:: EXERCISE ::
Beginning at the line that includes "특성변수 = 독립변수 = 외생변수 = x변수" in the entries below, print each line exactly as it appears, through the last one.

Start of MATERIALS PROVIDED

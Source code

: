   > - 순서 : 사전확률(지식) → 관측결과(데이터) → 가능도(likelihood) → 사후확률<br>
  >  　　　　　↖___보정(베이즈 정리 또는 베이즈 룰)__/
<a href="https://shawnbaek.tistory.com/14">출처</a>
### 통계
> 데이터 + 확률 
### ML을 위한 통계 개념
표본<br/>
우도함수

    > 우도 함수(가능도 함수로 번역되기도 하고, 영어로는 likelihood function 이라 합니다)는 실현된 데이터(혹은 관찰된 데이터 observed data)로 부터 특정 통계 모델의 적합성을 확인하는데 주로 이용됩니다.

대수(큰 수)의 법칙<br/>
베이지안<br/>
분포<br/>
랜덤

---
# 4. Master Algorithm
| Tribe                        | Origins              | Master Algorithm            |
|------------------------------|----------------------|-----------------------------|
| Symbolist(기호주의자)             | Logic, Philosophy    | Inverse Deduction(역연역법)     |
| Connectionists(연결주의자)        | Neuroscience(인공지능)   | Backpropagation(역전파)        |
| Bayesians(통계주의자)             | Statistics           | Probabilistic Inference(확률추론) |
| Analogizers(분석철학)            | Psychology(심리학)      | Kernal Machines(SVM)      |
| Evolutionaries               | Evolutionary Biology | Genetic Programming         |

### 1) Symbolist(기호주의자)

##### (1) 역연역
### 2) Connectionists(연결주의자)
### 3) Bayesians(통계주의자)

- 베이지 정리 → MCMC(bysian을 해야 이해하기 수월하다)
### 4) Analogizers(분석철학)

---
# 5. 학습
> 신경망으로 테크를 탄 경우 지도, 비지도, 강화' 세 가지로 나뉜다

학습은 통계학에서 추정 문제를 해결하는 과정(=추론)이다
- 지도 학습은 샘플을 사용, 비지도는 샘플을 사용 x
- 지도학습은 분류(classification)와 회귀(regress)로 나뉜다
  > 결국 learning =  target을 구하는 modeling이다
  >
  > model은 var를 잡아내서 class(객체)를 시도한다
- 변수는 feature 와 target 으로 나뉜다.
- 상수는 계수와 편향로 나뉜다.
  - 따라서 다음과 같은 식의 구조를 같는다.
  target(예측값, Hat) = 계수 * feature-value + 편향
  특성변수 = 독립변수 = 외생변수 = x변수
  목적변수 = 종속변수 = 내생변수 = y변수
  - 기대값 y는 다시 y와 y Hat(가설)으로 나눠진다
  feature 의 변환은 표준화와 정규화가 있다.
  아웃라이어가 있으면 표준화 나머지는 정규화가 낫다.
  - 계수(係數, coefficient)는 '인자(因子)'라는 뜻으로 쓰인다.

End of MATERIALS PROVIDED

:: THE ANSWER ::
  특성변수 = 독립변수 = 외생변수 = x변수
  목적변수 = 종속변수 = 내생변수 = y변수
  - 기대값 y는 다시 y와 y Hat(가설)으로 나눠진다
  feature 의 변환은 표준화와 정규화가 있다.
  아웃라이어가 있으면 표준화 나머지는 정규화가 낫다.
  - 계수(係數, coefficient)는 '인자(因子)'라는 뜻으로 쓰인다.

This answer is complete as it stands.